* **Brief**: Every entry in the data is to be written out exactly; no picture belongs in the copy.

* **Material shown**:

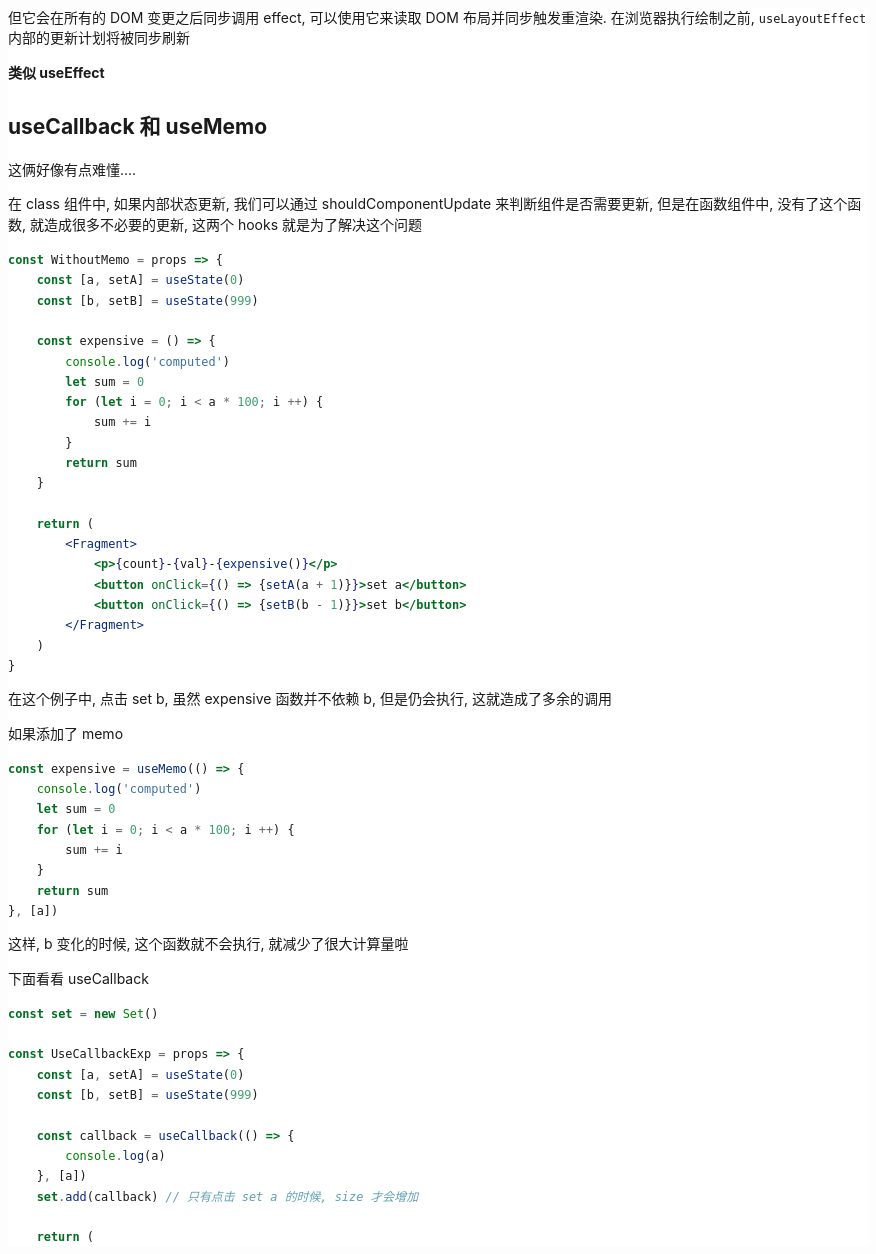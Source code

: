 但它会在所有的 DOM 变更之后同步调用 effect, 可以使用它来读取 DOM 布局并同步触发重渲染. 在浏览器执行绘制之前, `useLayoutEffect` 内部的更新计划将被同步刷新

**类似 useEffect**



## useCallback 和 useMemo

这俩好像有点难懂....

在 class 组件中, 如果内部状态更新, 我们可以通过 shouldComponentUpdate 来判断组件是否需要更新, 但是在函数组件中, 没有了这个函数, 就造成很多不必要的更新, 这两个 hooks 就是为了解决这个问题

```jsx
const WithoutMemo = props => {
    const [a, setA] = useState(0)
    const [b, setB] = useState(999)
    
    const expensive = () => {
        console.log('computed')
        let sum = 0
        for (let i = 0; i < a * 100; i ++) {
            sum += i
        }
        return sum
    }
    
    return (
    	<Fragment>
        	<p>{count}-{val}-{expensive()}</p>
            <button onClick={() => {setA(a + 1)}}>set a</button>
            <button onClick={() => {setB(b - 1)}}>set b</button>
        </Fragment>
    )
}
```

在这个例子中, 点击 set b, 虽然 expensive 函数并不依赖 b, 但是仍会执行, 这就造成了多余的调用

如果添加了 memo

```js
const expensive = useMemo(() => {
    console.log('computed')
    let sum = 0
    for (let i = 0; i < a * 100; i ++) {
        sum += i
    }
    return sum
}, [a])
```

这样,  b 变化的时候, 这个函数就不会执行, 就减少了很大计算量啦

下面看看 useCallback

```jsx
const set = new Set()

const UseCallbackExp = props => {
    const [a, setA] = useState(0)
    const [b, setB] = useState(999)
    
    const callback = useCallback(() => {
        console.log(a)
    }, [a])
    set.add(callback) // 只有点击 set a 的时候, size 才会增加
    
    return (
```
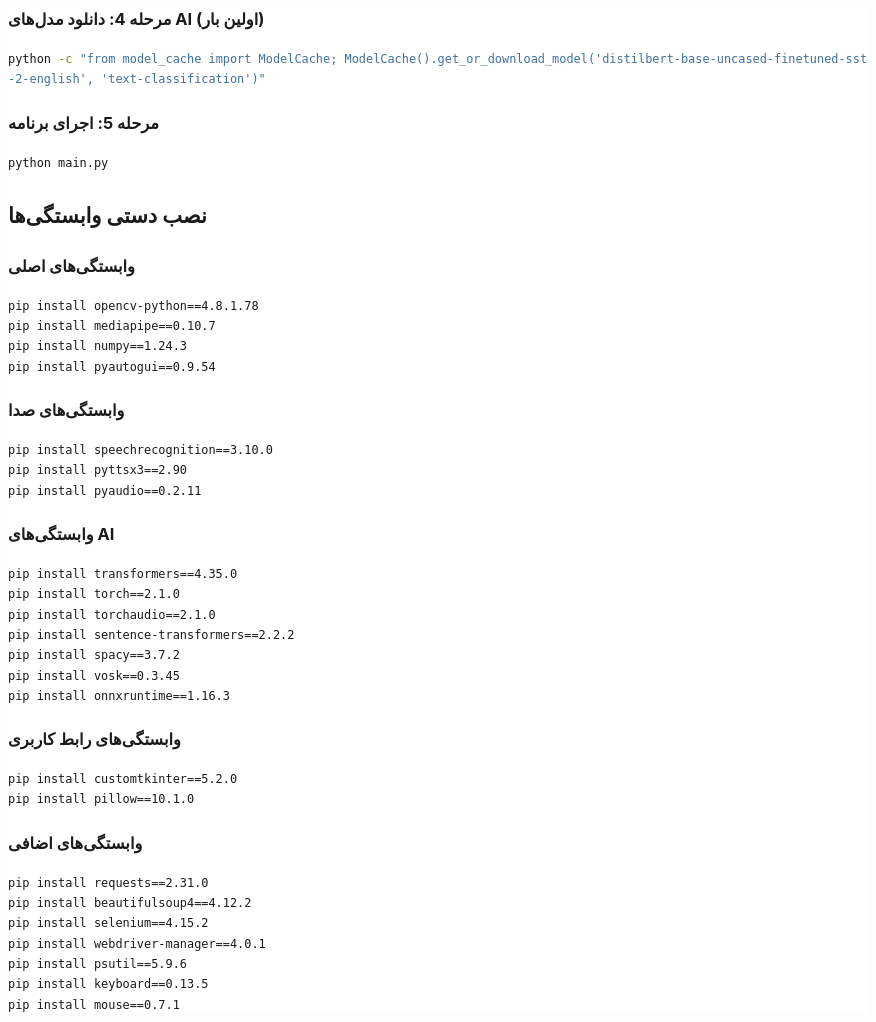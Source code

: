 ### مرحله 4: دانلود مدل‌های AI (اولین بار)
```bash
python -c "from model_cache import ModelCache; ModelCache().get_or_download_model('distilbert-base-uncased-finetuned-sst-2-english', 'text-classification')"
```

### مرحله 5: اجرای برنامه
```bash
python main.py
```

## نصب دستی وابستگی‌ها

### وابستگی‌های اصلی
```bash
pip install opencv-python==4.8.1.78
pip install mediapipe==0.10.7
pip install numpy==1.24.3
pip install pyautogui==0.9.54
```

### وابستگی‌های صدا
```bash
pip install speechrecognition==3.10.0
pip install pyttsx3==2.90
pip install pyaudio==0.2.11
```

### وابستگی‌های AI
```bash
pip install transformers==4.35.0
pip install torch==2.1.0
pip install torchaudio==2.1.0
pip install sentence-transformers==2.2.2
pip install spacy==3.7.2
pip install vosk==0.3.45
pip install onnxruntime==1.16.3
```

### وابستگی‌های رابط کاربری
```bash
pip install customtkinter==5.2.0
pip install pillow==10.1.0
```

### وابستگی‌های اضافی
```bash
pip install requests==2.31.0
pip install beautifulsoup4==4.12.2
pip install selenium==4.15.2
pip install webdriver-manager==4.0.1
pip install psutil==5.9.6
pip install keyboard==0.13.5
pip install mouse==0.7.1
```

* **Final answer**:
Source code

: 但它会在所有的 DOM 变更之后同步调用 effect, 可以使用它来读取 DOM 布局并同步触发重渲染. 在浏览器执行绘制之前, `useLayoutEffect` 内部的更新计划将被同步刷新

**类似 useEffect**



## useCallback 和 useMemo

这俩好像有点难懂....

在 class 组件中, 如果内部状态更新, 我们可以通过 shouldComponentUpdate 来判断组件是否需要更新, 但是在函数组件中, 没有了这个函数, 就造成很多不必要的更新, 这两个 hooks 就是为了解决这个问题

```jsx
const WithoutMemo = props => {
    const [a, setA] = useState(0)
    const [b, setB] = useState(999)
    
    const expensive = () => {
        console.log('computed')
        let sum = 0
        for (let i = 0; i < a * 100; i ++) {
            sum += i
        }
        return sum
    }
    
    return (
    	<Fragment>
        	<p>{count}-{val}-{expensive()}</p>
            <button onClick={() => {setA(a + 1)}}>set a</button>
            <button onClick={() => {setB(b - 1)}}>set b</button>
        </Fragment>
    )
}
```

在这个例子中, 点击 set b, 虽然 expensive 函数并不依赖 b, 但是仍会执行, 这就造成了多余的调用

如果添加了 memo

```js
const expensive = useMemo(() => {
    console.log('computed')
    let sum = 0
    for (let i = 0; i < a * 100; i ++) {
        sum += i
    }
    return sum
}, [a])
```

这样,  b 变化的时候, 这个函数就不会执行, 就减少了很大计算量啦

下面看看 useCallback

```jsx
const set = new Set()

const UseCallbackExp = props => {
    const [a, setA] = useState(0)
    const [b, setB] = useState(999)
    
    const callback = useCallback(() => {
        console.log(a)
    }, [a])
    set.add(callback) // 只有点击 set a 的时候, size 才会增加
    
    return (
```
Source code

: ### مرحله 4: دانلود مدل‌های AI (اولین بار)
```bash
python -c "from model_cache import ModelCache; ModelCache().get_or_download_model('distilbert-base-uncased-finetuned-sst-2-english', 'text-classification')"
```

### مرحله 5: اجرای برنامه
```bash
python main.py
```

## نصب دستی وابستگی‌ها

### وابستگی‌های اصلی
```bash
pip install opencv-python==4.8.1.78
pip install mediapipe==0.10.7
pip install numpy==1.24.3
pip install pyautogui==0.9.54
```

### وابستگی‌های صدا
```bash
pip install speechrecognition==3.10.0
pip install pyttsx3==2.90
pip install pyaudio==0.2.11
```

### وابستگی‌های AI
```bash
pip install transformers==4.35.0
pip install torch==2.1.0
pip install torchaudio==2.1.0
pip install sentence-transformers==2.2.2
pip install spacy==3.7.2
pip install vosk==0.3.45
pip install onnxruntime==1.16.3
```

### وابستگی‌های رابط کاربری
```bash
pip install customtkinter==5.2.0
pip install pillow==10.1.0
```

### وابستگی‌های اضافی
```bash
pip install requests==2.31.0
pip install beautifulsoup4==4.12.2
pip install selenium==4.15.2
pip install webdriver-manager==4.0.1
pip install psutil==5.9.6
pip install keyboard==0.13.5
pip install mouse==0.7.1
```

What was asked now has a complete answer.